Disney’s interest in 21st Century Fox’s film and TV assets is all about building up its direct-to-consumer streaming capabilities.

Disney chairman-CEO Bob Iger was blunt in laying out the rationale for the $52.4 billion deal with investors on Thursday. Disney needs to enhance its ability to reach consumers directly with programming and channels to guard against further declines in the current pay TV eco-system.

Building up direct-to-consumer offerings “is vital to the future our of media business and its our highest priority,” Iger told investors during a conference call held an hour after Disney and Fox unveiled the acquisition pact.

During a later call with reporters, Iger emphasized the importance of adding Fox’s production capabilities as it ramps up content production for its OTT offerings. Disney earlier this year announced plans for a standalone sports streaming service to launch in 2018 and an entertainment-focused option in 2019.

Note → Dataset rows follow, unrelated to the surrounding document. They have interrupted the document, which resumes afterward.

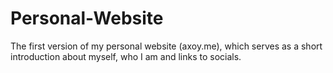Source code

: # Personal-Website
The first version of my personal website (axoy.me), which serves as a short introduction about myself, who I am and links to socials.
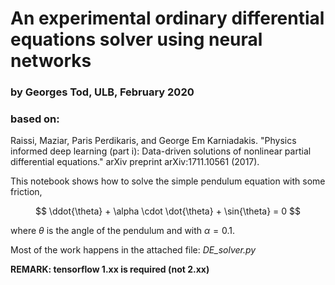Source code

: # An experimental ordinary differential equations solver using neural networks
### by Georges Tod, ULB, February 2020
### based on:

Raissi, Maziar, Paris Perdikaris, and George Em Karniadakis. "Physics informed deep learning (part i): Data-driven solutions of nonlinear partial differential equations." arXiv preprint arXiv:1711.10561 (2017).


This notebook shows how to solve the simple pendulum equation with some friction,

$$
\ddot{\theta} + \alpha \cdot \dot{\theta} + \sin{\theta} = 0
$$

where $\theta$ is the angle of the pendulum and with $\alpha = 0.1$.

Most of the work happens in the attached file: _DE_solver.py_

**REMARK: tensorflow 1.xx is required (not 2.xx)**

“We’ll be able to expand our franchise-creation capabilities…in addition to gaining access to more high-quality content,” he said.

With consumers flocking to on-demand and streaming options, Disney needs to make sure it has the pipelines in place to prepare for the future. Disney intends to keep its channels distributed in the MVPD arena. But if the marketplace shifts, “we’d be well-positioned to in effect flip a switch and distribute programs and channels direct-to-consumer through the platforms we’ve created,” he said.

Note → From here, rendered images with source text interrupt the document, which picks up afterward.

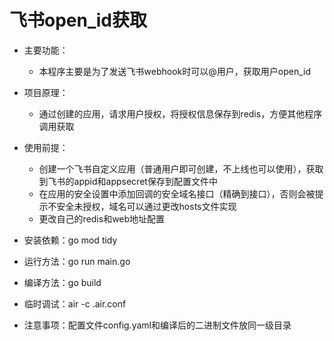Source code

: <!--
 * @Author: zhangpanfeng
 * @Date: 2022-03-18 15:44:27
 * @LastEditors: zhangpanfeng
 * @LastEditTime: 2022-04-06 16:17:06
 * @FilePath: \get_feishu_uid\readme.md
 * email: 995199148@qq.com
 * Copyright (c) 2022 by zhangpanfeng, All Rights Reserved. 
-->
# 飞书open_id获取

* 主要功能：
  * 本程序主要是为了发送飞书webhook时可以@用户，获取用户open_id
* 项目原理：
  * 通过创建的应用，请求用户授权，将授权信息保存到redis，方便其他程序调用获取
* 使用前提：
  * 创建一个飞书自定义应用（普通用户即可创建，不上线也可以使用），获取到飞书的appid和appsecret保存到配置文件中
  * 在应用的安全设置中添加回调的安全域名接口（精确到接口），否则会被提示不安全未授权，域名可以通过更改hosts文件实现
  * 更改自己的redis和web地址配置


* 安装依赖：go mod tidy
* 运行方法：go run main.go
* 编译方法：go build
* 临时调试：air -c .air.conf
* 注意事项：配置文件config.yaml和编译后的二进制文件放同一级目录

Iger was pressed by analysts about management plans for the enlarged Disney film and TV operation but he avoided any specifics. Iger pointed to Disney’s track record of trying to maintain the culture and leadership of companies that it has acquired, notably Pixar, Marvel and LucasFilm.

“We have not only respected the culture of those organizations but respected and appreciated the talent that came with those acquisitions,” Iger said. 

Disney has said it expects to realize $2 billion in cost savings within two years of the deal’s closing. Iger would not talk specifics of Disney’s vision for integrating the 20th Century Fox studio operation with Disney’s existing film and TV divisions. The lack of details so far on the long-term plans is creating much anxiety on the Fox lot.

“We’re just going to embark on our integration plans (after which there will be) clarity on what the organization will look like,” Iger said. “We’re going to take some time and look at it carefully.”

Iger did express his support for continuing to produce the prestige, adult-oriented movies that have been a much bigger part of the mix at 20th Century Fox and Fox Searchlight than at Disney’s studio in recent years. He said he’s been impressed with the output of Fox Searchlight and Fox 21 in recent years. But he would not commit to whether those brands would continue to function as distinct labels under the Disney umbrella.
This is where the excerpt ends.